• **How to complete this task**
Where in the records does the word "layer" appear? Copy each line that holds it.

• **Records for processing**
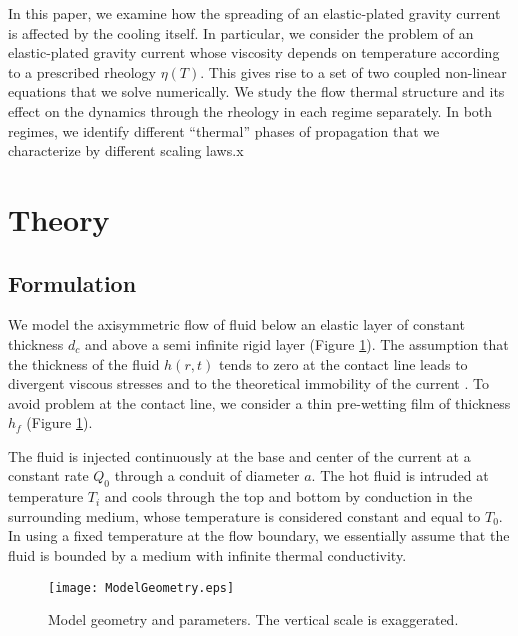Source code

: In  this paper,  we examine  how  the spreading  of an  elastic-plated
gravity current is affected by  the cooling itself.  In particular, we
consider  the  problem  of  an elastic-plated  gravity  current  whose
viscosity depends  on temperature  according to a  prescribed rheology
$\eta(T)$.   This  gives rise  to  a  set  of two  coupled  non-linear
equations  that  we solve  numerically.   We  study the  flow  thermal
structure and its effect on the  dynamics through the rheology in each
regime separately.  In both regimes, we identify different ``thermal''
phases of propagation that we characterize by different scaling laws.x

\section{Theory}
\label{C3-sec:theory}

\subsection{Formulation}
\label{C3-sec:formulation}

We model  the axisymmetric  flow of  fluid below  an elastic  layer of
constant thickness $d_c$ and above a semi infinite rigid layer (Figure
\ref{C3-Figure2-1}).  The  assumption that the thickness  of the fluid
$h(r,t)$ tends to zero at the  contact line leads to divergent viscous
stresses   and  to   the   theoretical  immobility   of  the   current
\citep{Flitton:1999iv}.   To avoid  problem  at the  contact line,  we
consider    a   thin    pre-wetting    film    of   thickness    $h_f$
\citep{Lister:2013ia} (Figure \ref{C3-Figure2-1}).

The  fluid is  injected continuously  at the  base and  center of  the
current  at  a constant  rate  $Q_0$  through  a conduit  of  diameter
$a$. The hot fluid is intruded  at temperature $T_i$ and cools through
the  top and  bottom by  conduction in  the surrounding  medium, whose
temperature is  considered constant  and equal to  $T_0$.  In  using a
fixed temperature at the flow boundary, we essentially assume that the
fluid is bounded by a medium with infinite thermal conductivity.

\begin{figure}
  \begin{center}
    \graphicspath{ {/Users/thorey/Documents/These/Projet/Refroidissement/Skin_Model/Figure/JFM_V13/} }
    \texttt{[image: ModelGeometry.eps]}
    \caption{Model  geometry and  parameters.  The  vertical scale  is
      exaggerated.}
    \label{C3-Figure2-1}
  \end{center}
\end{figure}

...

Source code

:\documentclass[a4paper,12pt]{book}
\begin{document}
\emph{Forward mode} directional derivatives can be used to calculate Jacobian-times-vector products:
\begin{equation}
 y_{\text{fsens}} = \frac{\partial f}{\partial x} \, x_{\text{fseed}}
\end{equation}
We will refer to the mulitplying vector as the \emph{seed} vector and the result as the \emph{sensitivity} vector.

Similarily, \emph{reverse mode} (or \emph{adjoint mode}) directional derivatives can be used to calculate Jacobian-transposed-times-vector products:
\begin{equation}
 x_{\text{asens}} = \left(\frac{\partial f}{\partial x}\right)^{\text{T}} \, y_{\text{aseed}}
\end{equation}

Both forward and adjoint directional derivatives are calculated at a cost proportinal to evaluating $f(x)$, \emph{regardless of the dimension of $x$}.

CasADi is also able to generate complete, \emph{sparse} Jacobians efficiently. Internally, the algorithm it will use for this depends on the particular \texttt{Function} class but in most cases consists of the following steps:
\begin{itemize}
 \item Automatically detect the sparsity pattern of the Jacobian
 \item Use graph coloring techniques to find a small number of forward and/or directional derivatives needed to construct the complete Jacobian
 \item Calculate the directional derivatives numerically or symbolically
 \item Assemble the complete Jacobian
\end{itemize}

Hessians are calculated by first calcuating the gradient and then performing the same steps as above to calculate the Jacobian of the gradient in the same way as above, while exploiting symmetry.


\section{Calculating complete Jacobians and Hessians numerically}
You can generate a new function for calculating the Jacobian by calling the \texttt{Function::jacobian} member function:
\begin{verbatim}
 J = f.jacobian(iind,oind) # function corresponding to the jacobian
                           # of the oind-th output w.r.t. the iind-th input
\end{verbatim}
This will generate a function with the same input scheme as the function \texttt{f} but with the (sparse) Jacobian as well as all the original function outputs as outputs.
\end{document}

* * *

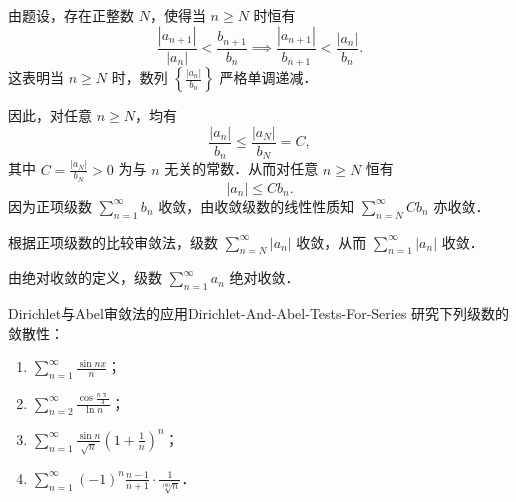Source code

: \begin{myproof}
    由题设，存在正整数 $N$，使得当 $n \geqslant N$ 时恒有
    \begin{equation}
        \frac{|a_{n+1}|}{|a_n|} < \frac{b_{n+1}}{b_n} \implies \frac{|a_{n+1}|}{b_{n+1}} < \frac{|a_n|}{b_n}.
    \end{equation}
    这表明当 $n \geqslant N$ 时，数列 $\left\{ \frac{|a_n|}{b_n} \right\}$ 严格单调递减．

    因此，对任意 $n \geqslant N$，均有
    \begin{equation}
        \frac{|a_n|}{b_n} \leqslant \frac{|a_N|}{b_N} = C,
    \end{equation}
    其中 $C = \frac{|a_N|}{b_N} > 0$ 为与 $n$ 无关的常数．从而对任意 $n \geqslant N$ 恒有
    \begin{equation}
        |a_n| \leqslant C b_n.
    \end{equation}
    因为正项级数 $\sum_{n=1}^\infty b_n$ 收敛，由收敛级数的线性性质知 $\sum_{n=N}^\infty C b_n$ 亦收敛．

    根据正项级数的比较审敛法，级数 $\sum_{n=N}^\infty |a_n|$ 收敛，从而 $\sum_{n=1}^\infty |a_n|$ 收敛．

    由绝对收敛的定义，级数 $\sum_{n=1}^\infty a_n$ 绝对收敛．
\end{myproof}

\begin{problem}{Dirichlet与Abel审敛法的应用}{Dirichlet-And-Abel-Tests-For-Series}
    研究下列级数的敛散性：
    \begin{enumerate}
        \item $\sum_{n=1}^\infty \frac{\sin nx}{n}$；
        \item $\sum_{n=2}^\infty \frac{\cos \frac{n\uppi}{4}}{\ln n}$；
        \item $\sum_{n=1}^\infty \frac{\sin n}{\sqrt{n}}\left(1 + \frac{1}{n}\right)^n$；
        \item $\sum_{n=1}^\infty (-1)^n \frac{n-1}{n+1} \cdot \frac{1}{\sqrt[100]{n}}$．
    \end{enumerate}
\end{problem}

• **Output for this task**
We model  the axisymmetric  flow of  fluid below  an elastic  layer of
constant thickness $d_c$ and above a semi infinite rigid layer (Figure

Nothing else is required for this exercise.